В другом письме мы снова встречаем упоминание о двух лицах, имеющих прямое отношение к Пушкину: об А. О. Геннингс и о графине Е. М. Ивелич:

"Александрина Геннингс", читаем в письме от 2 ноября 1824 г., "сделалась еще более легкомысленною, чем была раньше; она ежеминутно делает новые знакомства, которые очень мне не нравятся. Она, между прочим, сошлась с одною графинею Ивелич, которая больше походит на гренадера самого дурного тона, чем на барышню. Что sa походка, что за голос, что за выражения! К тому же она нюхает табак и курит, когда никого нет; она приносит свою трубку к Александрине и выкурила пять или шесть трубок при мне в течение одного вечера. Какова девица? Соломирский, которого ты должна хорошо знать по отзывам Марии [неразб.], тоже часто бывает "у Александрины: это один из величайших фатов, каких я только видела; по крайней мере, однако, он с талантами, и прекрасный музыкант. У Саши теперь две близких подруги,-- это: Варенька Клейнмихель и ее кузина, девица Титова, с которою она познакомилась два или три месяца тому назад.

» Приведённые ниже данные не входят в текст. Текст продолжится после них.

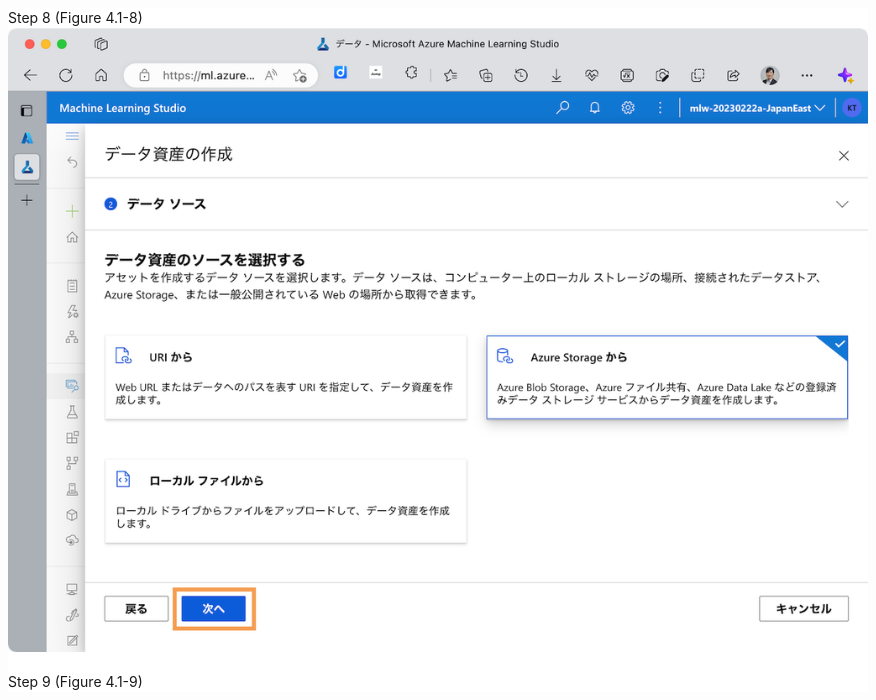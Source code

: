 Step 8 (Figure 4.1-8)
![データ資産の作成手順00008](./assets/images/AML-Creating-Data-Asset-00008.png)

Step 9 (Figure 4.1-9)
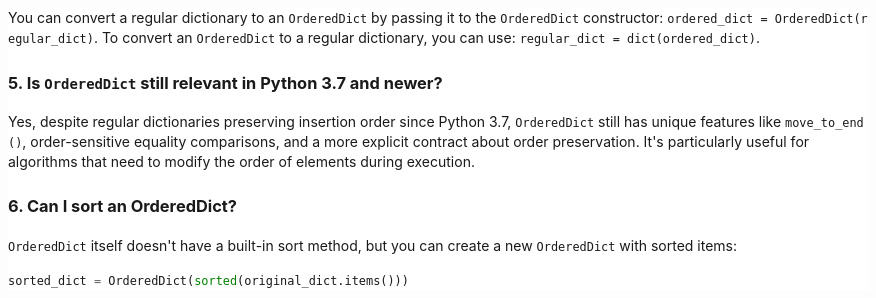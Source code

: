 You can convert a regular dictionary to an `OrderedDict` by passing it to the `OrderedDict` constructor: `ordered_dict = OrderedDict(regular_dict)`. To convert an `OrderedDict` to a regular dictionary, you can use: `regular_dict = dict(ordered_dict)`.

### 5. Is `OrderedDict` still relevant in Python 3.7 and newer?

Yes, despite regular dictionaries preserving insertion order since Python 3.7, `OrderedDict` still has unique features like `move_to_end()`, order-sensitive equality comparisons, and a more explicit contract about order preservation. It's particularly useful for algorithms that need to modify the order of elements during execution.

### 6. Can I sort an OrderedDict?

`OrderedDict` itself doesn't have a built-in sort method, but you can create a new `OrderedDict` with sorted items:

```py
sorted_dict = OrderedDict(sorted(original_dict.items()))
```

У нее уже есть кольцо с тремя руками и следующею надписью: "unies pour l'éternité". {Т. е. "Соединены навеки".} Я с трудом удержалась от смеха, когда она мне сказала, что это руки Вареньки, Титовой и ее: нет ничего смешнее этих подруг Саши, которых она меняет, как башмаки".

Клейнмихель была кузиною С. М. Салтыковой; что касается упомянутой ею Александрины Геннингс, то она также приходилась Салтыковой кузиною со стороны матери, Елизаветы Францовны: она была дочерью Иосифа Францовича Ришара; {Сестра их, Анна Францовна, была матерью графа П. А. Клейнмихеля. См. Барон А. И. Дельвиг, Мои воспоминания, т. I, стр. 96.} она отличалась красотою и большим талантом к пению, о котором вспоминает в записках своих композитор Н. А. Титов: {"Древн. и Нов. Россия" 1878 г., т. III, стр. 273--274.} "Редко слыхал я, кто бы так хорошо пел романсы, как г-жа Геннингс, урожденная Ришар... Я познакомился с нею в 20-х годах; она была очень дружна с двоюродной сестрою моей Варварою Александровною Клейнмихель, урожд. Кокошкиной. В те годы еще мало пели русские романсы, а потому г-жа Геннингс пела всё романсы французские. Романс "Conèois-tu toutes mes douleurs" пела она восхитительно..."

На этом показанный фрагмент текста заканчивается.